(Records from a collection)
● ● ● ● ● ● ●
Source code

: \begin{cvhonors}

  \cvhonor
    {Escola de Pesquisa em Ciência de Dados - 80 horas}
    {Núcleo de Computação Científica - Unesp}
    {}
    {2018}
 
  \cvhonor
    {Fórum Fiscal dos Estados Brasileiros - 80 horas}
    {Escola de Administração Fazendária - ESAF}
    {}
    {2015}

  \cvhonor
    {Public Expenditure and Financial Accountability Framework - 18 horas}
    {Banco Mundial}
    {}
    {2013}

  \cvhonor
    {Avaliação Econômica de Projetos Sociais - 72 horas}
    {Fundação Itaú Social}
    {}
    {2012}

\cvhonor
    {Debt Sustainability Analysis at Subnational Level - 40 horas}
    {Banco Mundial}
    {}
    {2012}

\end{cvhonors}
● ● ● ● ● ● ●
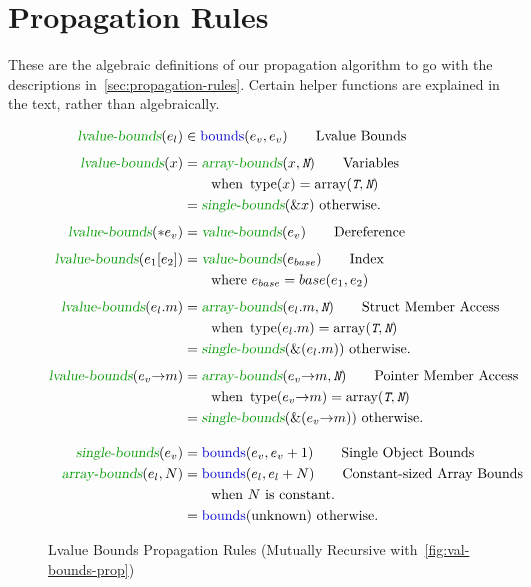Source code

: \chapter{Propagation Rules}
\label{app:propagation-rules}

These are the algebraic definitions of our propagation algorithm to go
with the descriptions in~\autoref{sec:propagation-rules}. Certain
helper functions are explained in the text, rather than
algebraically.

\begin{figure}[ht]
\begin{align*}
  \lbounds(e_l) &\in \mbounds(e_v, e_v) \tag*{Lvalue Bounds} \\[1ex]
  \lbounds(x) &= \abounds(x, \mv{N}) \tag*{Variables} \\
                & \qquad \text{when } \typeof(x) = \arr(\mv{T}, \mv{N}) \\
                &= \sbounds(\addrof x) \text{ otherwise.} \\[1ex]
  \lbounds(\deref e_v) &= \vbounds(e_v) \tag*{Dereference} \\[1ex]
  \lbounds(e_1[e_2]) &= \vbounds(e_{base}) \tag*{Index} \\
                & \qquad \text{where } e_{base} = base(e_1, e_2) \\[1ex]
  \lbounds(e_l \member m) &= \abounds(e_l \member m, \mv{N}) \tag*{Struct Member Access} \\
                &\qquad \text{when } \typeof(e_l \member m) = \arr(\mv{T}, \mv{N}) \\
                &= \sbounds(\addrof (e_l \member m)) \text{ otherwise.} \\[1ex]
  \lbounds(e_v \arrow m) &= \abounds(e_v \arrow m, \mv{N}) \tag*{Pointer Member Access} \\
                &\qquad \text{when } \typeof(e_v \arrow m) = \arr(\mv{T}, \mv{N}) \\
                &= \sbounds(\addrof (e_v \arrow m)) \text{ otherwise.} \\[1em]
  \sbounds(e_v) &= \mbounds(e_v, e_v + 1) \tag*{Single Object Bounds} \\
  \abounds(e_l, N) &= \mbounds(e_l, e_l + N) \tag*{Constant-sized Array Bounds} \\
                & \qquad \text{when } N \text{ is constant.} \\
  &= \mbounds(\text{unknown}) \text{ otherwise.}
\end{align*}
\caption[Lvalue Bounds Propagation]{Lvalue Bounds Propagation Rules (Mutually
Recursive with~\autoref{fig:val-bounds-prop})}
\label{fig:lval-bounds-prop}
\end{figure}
● ● ● ● ● ● ●
Once you have counted the lines of the records that contain the word "label", give the count and nothing else.

2